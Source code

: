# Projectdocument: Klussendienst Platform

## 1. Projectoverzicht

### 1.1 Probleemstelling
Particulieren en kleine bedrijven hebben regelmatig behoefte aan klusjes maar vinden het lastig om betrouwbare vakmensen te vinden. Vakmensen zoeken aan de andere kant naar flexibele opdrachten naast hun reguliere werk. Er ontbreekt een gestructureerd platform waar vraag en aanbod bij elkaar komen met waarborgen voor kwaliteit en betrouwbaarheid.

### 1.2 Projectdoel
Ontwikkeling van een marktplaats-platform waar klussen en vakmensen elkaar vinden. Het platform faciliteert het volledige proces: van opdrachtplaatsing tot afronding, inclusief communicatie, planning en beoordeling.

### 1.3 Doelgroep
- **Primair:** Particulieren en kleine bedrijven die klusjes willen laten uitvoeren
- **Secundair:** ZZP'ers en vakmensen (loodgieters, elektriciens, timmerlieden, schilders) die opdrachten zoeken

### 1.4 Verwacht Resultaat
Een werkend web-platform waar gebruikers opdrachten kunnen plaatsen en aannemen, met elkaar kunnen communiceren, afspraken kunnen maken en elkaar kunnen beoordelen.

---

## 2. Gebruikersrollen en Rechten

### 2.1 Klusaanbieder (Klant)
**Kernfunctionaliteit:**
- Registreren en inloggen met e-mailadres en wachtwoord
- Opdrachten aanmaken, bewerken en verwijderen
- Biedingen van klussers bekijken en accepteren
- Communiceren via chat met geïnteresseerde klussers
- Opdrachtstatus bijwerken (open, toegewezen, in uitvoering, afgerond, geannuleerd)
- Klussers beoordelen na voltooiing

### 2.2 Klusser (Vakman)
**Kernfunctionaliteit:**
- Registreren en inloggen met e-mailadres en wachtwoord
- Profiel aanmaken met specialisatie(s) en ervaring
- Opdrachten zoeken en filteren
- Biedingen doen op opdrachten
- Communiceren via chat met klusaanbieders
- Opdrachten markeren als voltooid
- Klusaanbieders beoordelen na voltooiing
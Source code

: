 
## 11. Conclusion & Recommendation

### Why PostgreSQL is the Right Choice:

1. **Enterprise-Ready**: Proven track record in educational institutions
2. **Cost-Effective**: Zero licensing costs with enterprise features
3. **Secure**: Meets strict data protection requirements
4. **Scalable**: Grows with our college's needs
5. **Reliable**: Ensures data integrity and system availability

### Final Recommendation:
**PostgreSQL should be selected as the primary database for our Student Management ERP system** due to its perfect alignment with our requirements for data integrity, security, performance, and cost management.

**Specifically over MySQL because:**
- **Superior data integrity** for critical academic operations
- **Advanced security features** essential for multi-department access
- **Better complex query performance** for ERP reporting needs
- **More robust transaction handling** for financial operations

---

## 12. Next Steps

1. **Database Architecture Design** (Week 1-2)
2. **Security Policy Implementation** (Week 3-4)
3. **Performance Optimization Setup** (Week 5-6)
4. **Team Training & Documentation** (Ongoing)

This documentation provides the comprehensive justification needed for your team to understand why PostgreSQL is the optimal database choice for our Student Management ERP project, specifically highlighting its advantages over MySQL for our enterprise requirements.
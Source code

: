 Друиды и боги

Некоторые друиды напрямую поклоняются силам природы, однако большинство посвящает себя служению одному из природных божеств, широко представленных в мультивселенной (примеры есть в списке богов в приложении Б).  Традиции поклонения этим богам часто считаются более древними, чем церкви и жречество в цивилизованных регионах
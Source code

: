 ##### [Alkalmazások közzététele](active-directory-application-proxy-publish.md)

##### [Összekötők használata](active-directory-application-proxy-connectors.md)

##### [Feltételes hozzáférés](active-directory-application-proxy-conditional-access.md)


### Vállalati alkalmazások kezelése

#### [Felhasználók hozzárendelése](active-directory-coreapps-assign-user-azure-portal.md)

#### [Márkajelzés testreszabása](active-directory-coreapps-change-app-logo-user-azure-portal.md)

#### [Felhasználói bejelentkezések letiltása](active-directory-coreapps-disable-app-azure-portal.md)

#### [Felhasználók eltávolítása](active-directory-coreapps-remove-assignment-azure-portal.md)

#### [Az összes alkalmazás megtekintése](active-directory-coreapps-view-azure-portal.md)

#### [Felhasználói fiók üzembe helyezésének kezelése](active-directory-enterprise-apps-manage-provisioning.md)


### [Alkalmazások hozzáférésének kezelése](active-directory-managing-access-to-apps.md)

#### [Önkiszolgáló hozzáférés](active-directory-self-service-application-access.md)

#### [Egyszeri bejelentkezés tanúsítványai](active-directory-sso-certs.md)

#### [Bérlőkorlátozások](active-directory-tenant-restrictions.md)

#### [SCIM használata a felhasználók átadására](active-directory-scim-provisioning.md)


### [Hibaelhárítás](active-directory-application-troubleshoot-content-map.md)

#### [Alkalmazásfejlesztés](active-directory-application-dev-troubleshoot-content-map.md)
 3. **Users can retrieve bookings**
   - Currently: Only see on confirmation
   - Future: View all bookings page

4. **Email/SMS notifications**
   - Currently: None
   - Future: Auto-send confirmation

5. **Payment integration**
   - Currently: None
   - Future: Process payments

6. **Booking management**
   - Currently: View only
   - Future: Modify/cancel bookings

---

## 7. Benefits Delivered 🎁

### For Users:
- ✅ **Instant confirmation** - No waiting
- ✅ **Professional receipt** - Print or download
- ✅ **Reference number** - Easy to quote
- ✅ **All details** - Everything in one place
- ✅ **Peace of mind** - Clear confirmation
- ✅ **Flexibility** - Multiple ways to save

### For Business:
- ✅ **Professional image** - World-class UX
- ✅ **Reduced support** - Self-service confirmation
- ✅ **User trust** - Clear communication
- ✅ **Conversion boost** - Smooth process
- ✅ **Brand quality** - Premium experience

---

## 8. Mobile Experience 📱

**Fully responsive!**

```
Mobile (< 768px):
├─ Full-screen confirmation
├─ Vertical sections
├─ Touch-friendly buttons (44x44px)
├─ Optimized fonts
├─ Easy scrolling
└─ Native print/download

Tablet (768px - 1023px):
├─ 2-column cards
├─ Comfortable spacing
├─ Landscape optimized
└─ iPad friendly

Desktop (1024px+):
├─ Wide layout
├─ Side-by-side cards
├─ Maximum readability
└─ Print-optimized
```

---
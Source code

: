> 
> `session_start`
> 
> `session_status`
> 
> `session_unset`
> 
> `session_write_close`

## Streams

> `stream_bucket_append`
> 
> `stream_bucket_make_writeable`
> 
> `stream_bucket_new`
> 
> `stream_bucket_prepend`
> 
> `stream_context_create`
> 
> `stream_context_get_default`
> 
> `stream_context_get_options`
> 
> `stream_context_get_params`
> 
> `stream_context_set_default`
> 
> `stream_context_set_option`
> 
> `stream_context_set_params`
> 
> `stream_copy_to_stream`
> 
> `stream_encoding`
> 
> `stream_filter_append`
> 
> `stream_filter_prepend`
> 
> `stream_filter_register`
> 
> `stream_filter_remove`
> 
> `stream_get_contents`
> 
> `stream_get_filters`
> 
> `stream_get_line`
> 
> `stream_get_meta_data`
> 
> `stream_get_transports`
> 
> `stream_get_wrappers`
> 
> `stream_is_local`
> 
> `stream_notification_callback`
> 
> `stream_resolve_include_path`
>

____________

--- WHAT TO DO ---
Work out the number of lines above that include the string "aanmaken" and write only that number.

--- EXERCISE OUTPUT ---
2